The first rule you should learn before switching to STL is: "never use new". That's right. Just forget about ever manually allocating memory again. The one and only exception to it is too advanced for you now; I'll mention it later. From now on you should be thinking in resizable memory blocks instead. These blocks know how take care of themselves, allocating memory when it is needed and freeing it when it is now. They do all the hard work so you don't have to. The first one you should know about is the vector object. (Additional information on all the classes is available in the header files and in the Doxygen reference available on this website and which could be built from source by executing make dox if you have doxygen installed)

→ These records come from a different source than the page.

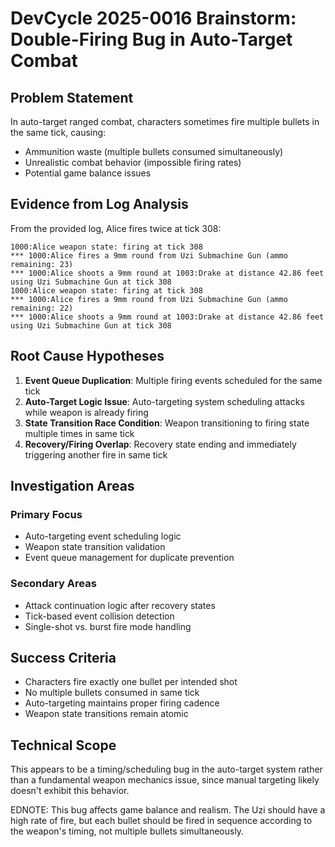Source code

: # DevCycle 2025-0016 Brainstorm: Double-Firing Bug in Auto-Target Combat

## Problem Statement

In auto-target ranged combat, characters sometimes fire multiple bullets in the same tick, causing:
- Ammunition waste (multiple bullets consumed simultaneously) 
- Unrealistic combat behavior (impossible firing rates)
- Potential game balance issues

## Evidence from Log Analysis

From the provided log, Alice fires twice at tick 308:
```
1000:Alice weapon state: firing at tick 308
*** 1000:Alice fires a 9mm round from Uzi Submachine Gun (ammo remaining: 23)
*** 1000:Alice shoots a 9mm round at 1003:Drake at distance 42.86 feet using Uzi Submachine Gun at tick 308
1000:Alice weapon state: firing at tick 308
*** 1000:Alice fires a 9mm round from Uzi Submachine Gun (ammo remaining: 22)  
*** 1000:Alice shoots a 9mm round at 1003:Drake at distance 42.86 feet using Uzi Submachine Gun at tick 308
```

## Root Cause Hypotheses

1. **Event Queue Duplication**: Multiple firing events scheduled for the same tick
2. **Auto-Target Logic Issue**: Auto-targeting system scheduling attacks while weapon is already firing
3. **State Transition Race Condition**: Weapon transitioning to firing state multiple times in same tick
4. **Recovery/Firing Overlap**: Recovery state ending and immediately triggering another fire in same tick

## Investigation Areas

### Primary Focus
- Auto-targeting event scheduling logic
- Weapon state transition validation  
- Event queue management for duplicate prevention

### Secondary Areas
- Attack continuation logic after recovery states
- Tick-based event collision detection
- Single-shot vs. burst fire mode handling

## Success Criteria

- Characters fire exactly one bullet per intended shot
- No multiple bullets consumed in same tick
- Auto-targeting maintains proper firing cadence
- Weapon state transitions remain atomic

## Technical Scope

This appears to be a timing/scheduling bug in the auto-target system rather than a fundamental weapon mechanics issue, since manual targeting likely doesn't exhibit this behavior.

EDNOTE: This bug affects game balance and realism. The Uzi should have a high rate of fire, but each bullet should be fired in sequence according to the weapon's timing, not multiple bullets simultaneously.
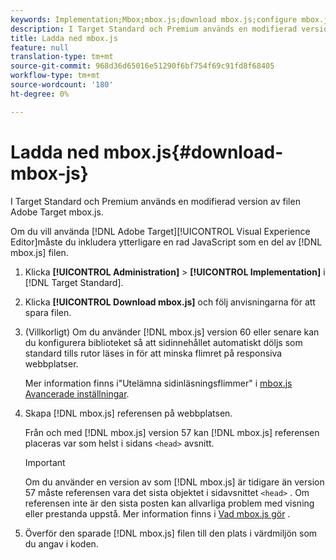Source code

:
```yaml
---
keywords: Implementation;Mbox;mbox.js;download mbox.js;configure mbox.js
description: I Target Standard och Premium används en modifierad version av filen Adobe Target mbox.js.
title: Ladda ned mbox.js
feature: null
translation-type: tm+mt
source-git-commit: 968d36d65016e51290f6bf754f69c91fd8f68405
workflow-type: tm+mt
source-wordcount: '180'
ht-degree: 0%

---
```



# Ladda ned mbox.js{#download-mbox-js}

I Target Standard och Premium används en modifierad version av filen Adobe Target mbox.js.

Om du vill använda [!DNL Adobe Target][!UICONTROL Visual Experience Editor]måste du inkludera ytterligare en rad JavaScript som en del av [!DNL mbox.js] filen.

1. Klicka **[!UICONTROL Administration]** > **[!UICONTROL Implementation]** i [!DNL Target Standard].
1. Klicka **[!UICONTROL Download mbox.js]** och följ anvisningarna för att spara filen.
1. (Villkorligt) Om du använder [!DNL mbox.js] version 60 eller senare kan du konfigurera biblioteket så att sidinnehållet automatiskt döljs som standard tills rutor läses in för att minska flimret på responsiva webbplatser.

   Mer information finns i&quot;Utelämna sidinläsningsflimmer&quot; i [mbox.js Avancerade inställningar](/help/c-implementing-target/c-implementing-target-for-client-side-web/t-mbox-download/advanced-mboxjs-settings.md#reference_A9C8DAC6DF7743EDBCF1D71F8F20843C).

1. Skapa [!DNL mbox.js] referensen på webbplatsen.

   Från och med [!DNL mbox.js] version 57 kan [!DNL mbox.js] referensen placeras var som helst i sidans `<head>` avsnitt.

   >[!IMPORTANT]
   >
   >Om du använder en version av som [!DNL mbox.js] är tidigare än version 57 måste referensen vara det sista objektet i sidavsnittet `<head>` . Om referensen inte är den sista posten kan allvarliga problem med visning eller prestanda uppstå. Mer information finns i [Vad mbox.js gör](/help/c-implementing-target/c-implementing-target-for-client-side-web/t-mbox-download/mbox-technical.md) .

1. Överför den sparade [!DNL mbox.js] filen till den plats i värdmiljön som du angav i koden.
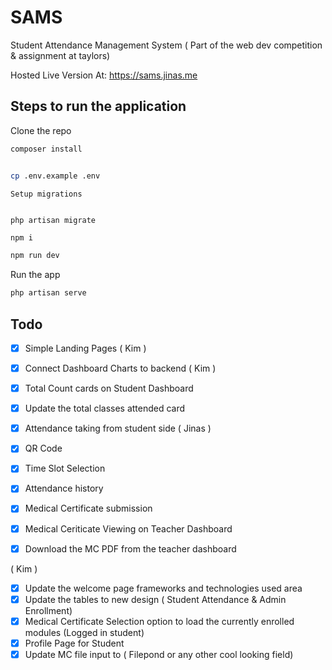 # SAMS

Student Attendance Management System ( Part of the web dev competition & assignment at taylors)


Hosted Live Version At: https://sams.jinas.me



## Steps to run the application 

Clone the repo

```bash
composer install
```

```bash

cp .env.example .env
```

```
Setup migrations


php artisan migrate
```
```bash
npm i
```

```bash
npm run dev
```

Run the app

```bash
php artisan serve
```



## Todo

- [x] Simple Landing Pages ( Kim )
- [x] Connect Dashboard Charts to backend ( Kim )
- [x] Total Count cards on Student Dashboard
- [x] Update the total classes attended card
- [x] Attendance taking from student side ( Jinas )
- [x] QR Code
- [x] Time Slot Selection
- [x] Attendance history
- [x] Medical Certificate submission
- [x] Medical Ceriticate Viewing on Teacher Dashboard
- [x] Download the MC PDF from the teacher dashboard





( Kim )

- [x] Update the welcome page frameworks and technologies used area
- [x] Update the tables to new design ( Student Attendance & Admin Enrollment)
- [x] Medical Certificate Selection option to load the currently enrolled modules (Logged in student)
- [x] Profile Page for Student
- [x] Update MC file input to ( Filepond or any other cool looking field)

vector<int> v; v.push_back (1); v.push_back (2); v[1] = 0; v.erase (v.begin() + 1); v.pop_back(); v.insert (v.begin(), 4); v.resize (15);
As you can see, a vector is basically the same thing as the arrays you use now, except that it is resizable. The function names ought to be self-explanatory with the exception of the addressing arguments. You can do index addressing and get free bounds checking with asserts. Incidentally, I highly recommend you work with a debug build when writing code; uSTL is chock full of various asserts checking for error conditions. In the optimized build, most such errors will be silently ignored where possible and will cause crashes where not. That is so because they are programmer errors, existing because you have a bug in your code, not because the user did something wrong, or because of some system failure. Programmer errors assert. User or system errors throw exceptions.
Vectors are addressed with iterators, which are just like pointers (and usually are). Calling begin() gives you the pointer to the first element, calling end() gives you the pointer to the end of the last element. No, not the last element, the end of it, or, more accurately, the end of the array. It's that way so you can keep incrementing an iterator until it is equal to the end() value, at which point you know you have processed all the elements in the list. This brings me to demonstrate how you ought to do that:
foreach (vector<int>::iterator, i, v) if (*i < 5 || *i > 10) *i = 99;
Although the foreach macro is a uSTL-only extension, it is a one-liner you can easily copy out of uutility.h if you ever want to switch back to regular STL. It is a great way to ensure you don't forget to increment the counter or run past the end of the vector. The only catch to be aware of, when inside an iterator loop, is that if you modify the container, by adding or removing entries, you have to update the iterator, since the container memory storage may have moved when resized. So, for example, if you wish to remove certain types of elements, you'd need to do use an index loop or something like:
foreach (vector<CEmployee>::iterator, i, employees) if (i->m_Salary > 50000 || i->m_Performance < 100) --(i = employees.erase (i));
This is pretty much all there is to say about containers. Create them,
use them, resize them, that's what they are for. There are other
container types, but you will probably not use them much. There's
set
, which is a perpetually sorted vector, useful when you
want to binary_search a large collection. There's map
which
is an associative container where you can look up entries by key. Its
utility goes down drastically when you have complex objects that need to
be searched with more than one parameter, in which cast you are better
off with vector and foreach. I have never needed the others, and do
not recommend their use. Their implementations are fully functional,
but do not conform to STL complexity guarantees and are implemented as
aliases to vector, which naturally changes their performance parameters.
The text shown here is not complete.